Closed BernhardGlueck closed 4 years ago

BernhardGlueck commented 4 years ago

Hi ! First, great implementation, much better than most out there when it comes to code clarity.

I am running into some small issues: When dataset entries are handed of too albumentations, albumentations throws a value array because the bbox of an annotation is too small. It seems to me that after checking my dataset that this comes from numerical imprecision when rastering the mask polygons and calculating the bbox based on those ... Any advice ?

Secondly, the code assumes that category_ids are continuous from 0 to x ... i can work around that by remapping them, but there are a lot of places in the codebase where this is used and so far i have not managed to find one central place where to do the remapping so that it gets picked up by all other parts of the codebase. Our category ids come from a licensed SAAS tool for image labeling, and as such we have to remap them after exporting from there, as we cannot change the SAAS providers code ..

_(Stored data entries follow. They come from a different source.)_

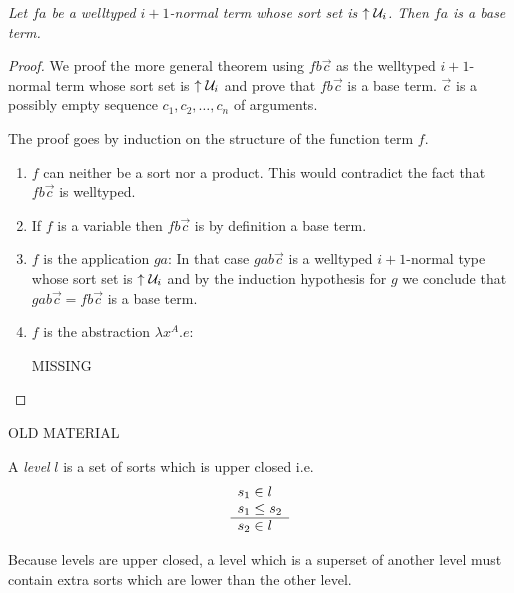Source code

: \begin{theorem}
    \label{th:NormalBaseTerm}
    \emph{Let $fa$ be a welltyped $i+1$-normal term whose sort set is ${{\uparrow {\cal U}_{i}}}$.  Then $fa$ is a base term.}

    \begin{proof}
        We proof the more general theorem using $f b \vec c$ as the welltyped
        $i+1$-normal term whose sort set is ${{\uparrow {\cal U}_{i}}}$ and prove that $f b
        \vec c$ is a base term. $\vec c$ is a possibly empty sequence $c_1, c_2,
        \ldots, c_n$ of arguments.

        The proof goes by induction on the structure of the function term $f$.
        \begin{enumerate}

            \item $f$ can neither be a sort nor a product. This would contradict
                the fact that $f b \vec c$ is welltyped.

            \item If $f$ is a variable then $f b \vec c$ is by definition a base
                term.

            \item $f$ is the application $ga$: In that case $gab\vec c$ is a
                welltyped $i+1$-normal type whose sort set is ${{\uparrow {\cal U}_{i}}}$ and
                by the induction hypothesis for $g$ we conclude that $g a b \vec
                c = f b \vec c$ is a base term.

            \item $f$ is the abstraction $\lambda x^A. e$:

                MISSING
        \end{enumerate}
    \end{proof}
\end{theorem}





\noindent OLD MATERIAL

\begin{definition}
    A \emph{level} $l$ is a set of sorts which is upper closed i.e.
    $$
    \begin{array}{l} s_1 \in l \\ s_1 \le s_2 \\ \hline s_2 \in l\end{array}
    $$
\end{definition}

Because levels are upper closed, a level which is a superset of another level
must contain extra sorts which are lower than the other level.

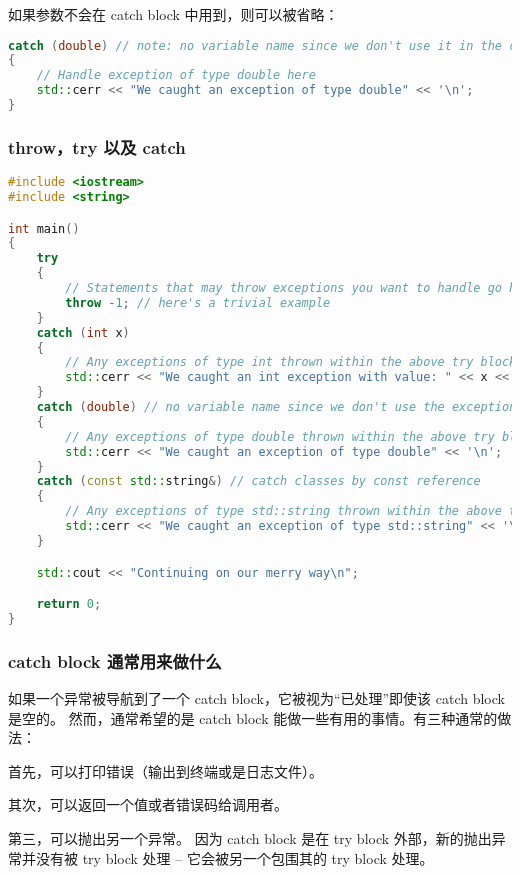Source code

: \documentclass[../../LearnCpp.tex]{subfiles}
\begin{document}
如果参数不会在 catch block 中用到，则可以被省略：

\begin{lstlisting}[language=C++]
catch (double) // note: no variable name since we don't use it in the catch block below
{
    // Handle exception of type double here
    std::cerr << "We caught an exception of type double" << '\n';
}
\end{lstlisting}

\subsubsection*{throw，try 以及 catch}

\begin{lstlisting}[language=C++]
#include <iostream>
#include <string>

int main()
{
    try
    {
        // Statements that may throw exceptions you want to handle go here
        throw -1; // here's a trivial example
    }
    catch (int x)
    {
        // Any exceptions of type int thrown within the above try block get sent here
        std::cerr << "We caught an int exception with value: " << x << '\n';
    }
    catch (double) // no variable name since we don't use the exception itself in the catch block below
    {
        // Any exceptions of type double thrown within the above try block get sent here
        std::cerr << "We caught an exception of type double" << '\n';
    }
    catch (const std::string&) // catch classes by const reference
    {
        // Any exceptions of type std::string thrown within the above try block get sent here
        std::cerr << "We caught an exception of type std::string" << '\n';
    }

    std::cout << "Continuing on our merry way\n";

    return 0;
}
\end{lstlisting}

\subsubsection*{catch block 通常用来做什么}

如果一个异常被导航到了一个 catch block，它被视为“已处理”即使该 catch block 是空的。
然而，通常希望的是 catch block 能做一些有用的事情。有三种通常的做法：

首先，可以打印错误（输出到终端或是日志文件）。

其次，可以返回一个值或者错误码给调用者。

第三，可以抛出另一个异常。
因为 catch block 是在 try block 外部，新的抛出异常并没有被 try block 处理 --
它会被另一个包围其的 try block 处理。
\end{document}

BernhardGlueck commented 4 years ago

I removed the small polygons for now, which seems to work fine.. However now during evaluation i encounter this error:

Traceback (most recent call last): File "/home/bglueck/Work/Python/augmented-maskrcnn/train.py", line 238, in train(config) File "/home/bglueck/Work/Python/augmented-maskrcnn/train.py", line 196, in train writer=writer, File "/home/bglueck/Work/Python/augmented-maskrcnn/core/engine.py", line 159, in train_one_epoch mode="train", File "/home/bglueck/Work/Python/augmented-maskrcnn/core/engine.py", line 301, in _calculate_coco_ap _log_coco_results(writer, mode, category, coco_evaluator, iter_num) File "/home/bglueck/Work/Python/augmented-maskrcnn/core/engine.py", line 218, in _log_coco_results coco_evaluator.accumulate() File "/home/bglueck/Work/Python/augmented-maskrcnn/core/coco_eval.py", line 55, in accumulate coco_eval.accumulate() File "/home/bglueck/anaconda3/envs/augmented-maskrcnn/lib/python3.6/site-packages/pycocotools/cocoeval.py", line 358, in accumulate E = [self.evalImgs[Nk + Na + i] for i in i_list] File "/home/bglueck/anaconda3/envs/augmented-maskrcnn/lib/python3.6/site-packages/pycocotools/cocoeval.py", line 358, in E = [self.evalImgs[Nk + Na + i] for i in i_list] IndexError: list index out of range

fcakyon commented 4 years ago

Hello @BernhardGlueck, thanks for using the repo and giving your feedbacks!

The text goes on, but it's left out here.